By the early 1990s, the regime had abandoned any pretensions it may have had about “the Myanmarese way to socialism” that was promulgated in the 1970s. It opted for military-backed economic expansion based on foreign investment in extractive industries (plantation crops, oil, minerals and precious metals, and the newly discovered offshore natural gas reserves). Much of this investment came from countries that did not apply Western-style sanctions, such as China.
This was growth of the kind that many other countries have experienced in the form of a “resource curse,” with little diversification or improvement in general living standards. The people have mostly remained very poor and the abysmal development of basic infrastructure in much of the country testifies to the unequal spread of the benefits of that expansion.
Elections in early 2010 were initially expected to be a charade because of the control retained by the army, but they turned out to be a game-changer of sorts. The newly elected government led by Burmese President Thein Sein, with implicit if surprising support from at least some generals, has moved much faster to transform the polity and economy than anyone had expected.
Ceasefire agreements have been signed with several rebel groups and important political prisoners have been freed, including pro-democracy campaigners. In the West these moves were given less prominence than this month’s by-elections for 48 seats, which were largely free and fair, and in which the National League for Democracy (Aung San Suu Kyi’s party) secured an overwhelming result.
While this does not amount to much in a parliament of nearly 500 still dominated by the army, it is surely a sign of further political change in the future.
The speed of economic change is startling and can even be disconcerting. Myanmar must be the only country where even the IMF representative worries that the economic liberalization process is too rapid, and needs to be more cautiously worked out and paced.
When the currency — the kyat — was moved from a regulated rate to a managed float earlier this month, the initial level jumped quickly from the earlier official rate of 6.4 to the US dollar to 818 — a collapse of nearly 130 times.
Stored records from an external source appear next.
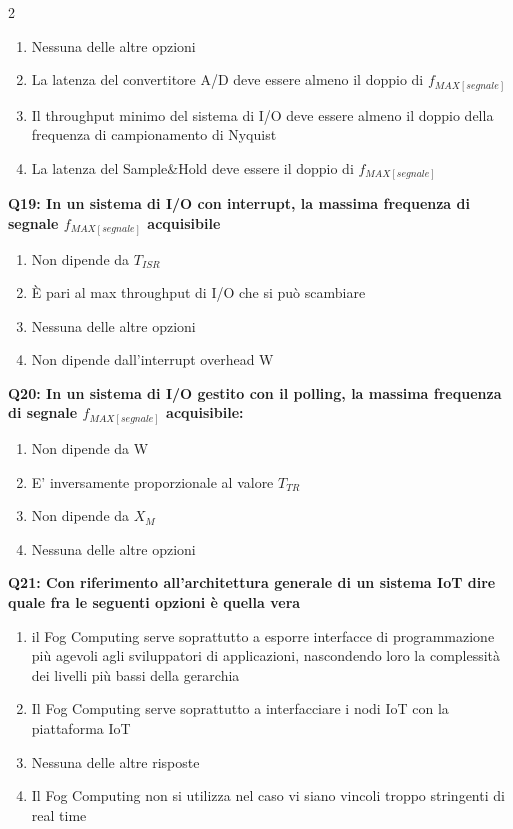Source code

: \documentclass[10pt]{article}
\begin{document}
\begin{multicols}{2}
\begin{enumerate}[label=\arabic*.]
\item Nessuna delle altre opzioni
\item La latenza del convertitore A/D deve essere almeno il doppio di $f_{MAX[segnale]}$
\item Il throughput minimo del sistema di I/O deve essere almeno il doppio della frequenza di campionamento di Nyquist
\item La latenza del Sample\&Hold deve essere il doppio di $f_{MAX[segnale]}$
\end{enumerate}
\textbf{Q19: In un sistema di I/O con interrupt, la massima frequenza di segnale $f_{MAX[segnale]}$ acquisibile}

\begin{enumerate}[label=\arabic*.]
\item Non dipende da $T_{ISR}$
\item È pari al max throughput di I/O che si può scambiare
\item Nessuna delle altre opzioni
\item Non dipende dall’interrupt overhead W
\end{enumerate}
\textbf{Q20: In un sistema di I/O gestito con il polling, la massima frequenza di segnale $f_{MAX[segnale]}$ acquisibile:}

\begin{enumerate}[label=\arabic*.]
\item Non dipende da W
\item E' inversamente proporzionale al valore $T_{TR}$
\item Non dipende da $X_M$
\item Nessuna delle altre opzioni
\end{enumerate}
\textbf{Q21: Con riferimento all’architettura generale di un sistema IoT dire quale fra le seguenti opzioni è quella vera}

\begin{enumerate}[label=\arabic*.]
\item il Fog Computing serve soprattutto a esporre interfacce di programmazione più agevoli agli sviluppatori di applicazioni, nascondendo loro la complessità dei livelli più bassi della gerarchia
\item Il Fog Computing serve soprattutto a interfacciare i nodi IoT con la piattaforma IoT
\item Nessuna delle altre risposte
\item Il Fog Computing non si utilizza nel caso vi siano vincoli troppo stringenti di real time
\end{enumerate}
\end{multicols}
\end{document}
This did not create as much dislocation as might have been expected, simply because most transactions — even those by government agencies — already occurred at the parallel market-driven rate.
The danger for the immediate future is that the currency, which has already appreciated about 30 percent in the past six months, will be further boosted by massive natural resources sales, privatization of government assets — including real estate — foreign direct investment and even speculative capital inflows.
These inflows are likely to be generated by new laws that have already eased land use changes and will liberalize foreign investment, along with other financial reforms that are being suggested and by the lifting of Western sanctions.
In 2010, nearly three quarters of foreign direct investment came from China, and the rest from other regional investors such as Thailand, Malaysia and India. US and European companies felt increasingly frustrated at the economic sanctions that prevented them from accessing the rich pickings to be had in Myanmar and many had already opened negotiations in the country in the anticipation of sanctions being lifted.
There are real dangers that the sudden inflow of global capital will put the economy on a trajectory that will provide immediate enrichment of a few in the initial phase, but then lead not only to even more inequality and unbalanced development, but also to destruction of traditional livelihoods without enough new jobs being created, instability, crises and environmental damage.
Some of these concerns are already being expressed, with at least two major projects being halted because of environmental concerns. Western investors may find that earlier foreign investment strategies that exploited opportunities for excessive resource extraction and ecological degradation, and did not benefit the people through productive employment generation, are less likely to be accepted — not least because now more alternatives are available.
In any case, what will happen in Myanmar in the near future is of tremendous importance, not only for the people of that beautiful country, but for the world economy as a whole, especially if it provides any indications of what the changing balances of global economic power actually mean for residents of poor and still-developing countries.
Jayati Ghosh is a professor of economics at Jawaharlal Nehru University.